In this chapter, the observational units were no longer individual persons or objects, but random samples of persons or objects. The measures used to describe the individual samples are called sample statistics. They are used to estimate the respective unknown population parameters.
Due to chance, the sample statistics change from one sample to another. The so-called standard error (SE) is used as a measure of this variation. The size of the standard error depends on the sample size: the larger the sample size, the smaller the standard error. In fact, the standard error of a sample mean or a proportion is inversely proportional to the square root of the sample size, and this essentially also holds for many other sample statistics.
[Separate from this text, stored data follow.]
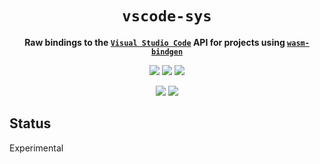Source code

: <div align="center">
  <h1><code>vscode-sys</code></h1>
  <p>
    <strong>Raw bindings to the <a href="https://code.visualstudio.com/"><code>Visual Studio Code</code></a>
      API for projects using <a href="https://github.com/rustwasm/wasm-bindgen"><code>wasm-bindgen</code></a></strong>
  </p>
  <p style="margin-bottom: 0.5ex;">
    <a href="https://interfaces-rs.github.io/vscode-sys/vscode_sys"><img
        src="https://img.shields.io/badge/docs-latest-blueviolet?logo=Read-the-docs&logoColor=white"
        /></a>
    <a href="https://github.com/interfaces-rs/vscode-sys/actions"><img
        src="https://github.com/interfaces-rs/vscode-sys/workflows/ci/badge.svg"
        /></a>
    <a href="https://crates.io/crates/vscode-sys"><img
        src="https://img.shields.io/librariesio/release/cargo/vscode-sys.svg?logo=rust"
        /></a>
  </p>
  <p style="margin-bottom: 0.5ex;">
    <a href="https://docs.rs/vscode-sys"><img
        src="https://docs.rs/vscode-sys/badge.svg" /></a>
    <a href="https://crates.io/crates/vscode-sys"><img
        src="https://img.shields.io/crates/v/vscode-sys.svg?logo=rust" /></a>
  </p>
</div>

## Status

Experimental
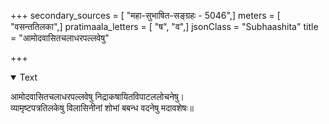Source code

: +++
secondary_sources = [ "महा-सुभाषित-सङ्ग्रहः - 5046",]
meters = [ "वसन्ततिलका",]
pratimaala_letters = [ "ष", "व",]
jsonClass = "Subhaashita"
title = "आमोदवासितचलाधरपल्लवेषु"

+++

<details open><summary>Text</summary>

आमोदवासितचलाधरपल्लवेषु निद्राकषायितविपाटललोचनेषु।  
व्यामृष्टपत्रतिलकेषु विलासिनीनां शोभां बबन्ध वदनेषु मदावशेषः॥
</details>
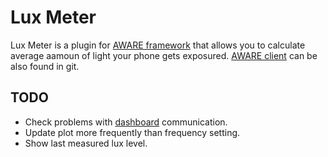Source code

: Lux Meter
=========
Lux Meter is a plugin for [AWARE framework](http://www.awareframework.com/) that allows you to calculate average aamoun of light your phone gets exposured. 
[AWARE client](https://github.com/denzilferreira/aware-client) can be also found in git.

TODO
----
* Check problems with [dashboard](https://api.awareframework.com/) communication.
* Update plot more frequently than frequency setting.
* Show last measured lux level.
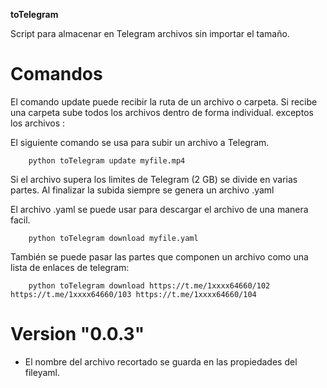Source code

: **toTelegram**

Script para almacenar en Telegram archivos sin importar el tamaño.

# Comandos
El comando update puede recibir la ruta de un archivo o carpeta. Si recibe una carpeta sube todos los archivos dentro de forma individual. exceptos los archivos : 

El siguiente comando se usa para subir un archivo a Telegram.

        python toTelegram update myfile.mp4

Si el archivo supera los limites de Telegram (2 GB) se divide en varias partes. Al finalizar la subida siempre se genera un archivo .yaml

El archivo .yaml se puede usar para descargar el archivo de una manera facil.

        python toTelegram download myfile.yaml

También se puede pasar las partes que componen un archivo como una lista de enlaces de telegram:

        python toTelegram download https://t.me/1xxxx64660/102 https://t.me/1xxxx64660/103 https://t.me/1xxxx64660/104

# Version "0.0.3"
- El nombre del archivo recortado se guarda en las propiedades del fileyaml.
The sample size also influences the distribution of the sample statistics (i.e., the sampling distribution). For many statistics, the sampling distribution approaches a Gaussian bell curve (convergence to the normal distribution), as the sample size increases. This leads to the important concept of the confidence interval. A confidence interval for a specific parameter of the population is constructed around the respective sample statistic. Its limits are defined in such a way that they include the unknown population parameter in a pre-defined percentage of samples, usually \(95\%\). For many sample statistics, the \(95\%\)-confidence interval is computed according to the formula "\(\text{sample statistic} \pm 1.96 \times SE \)".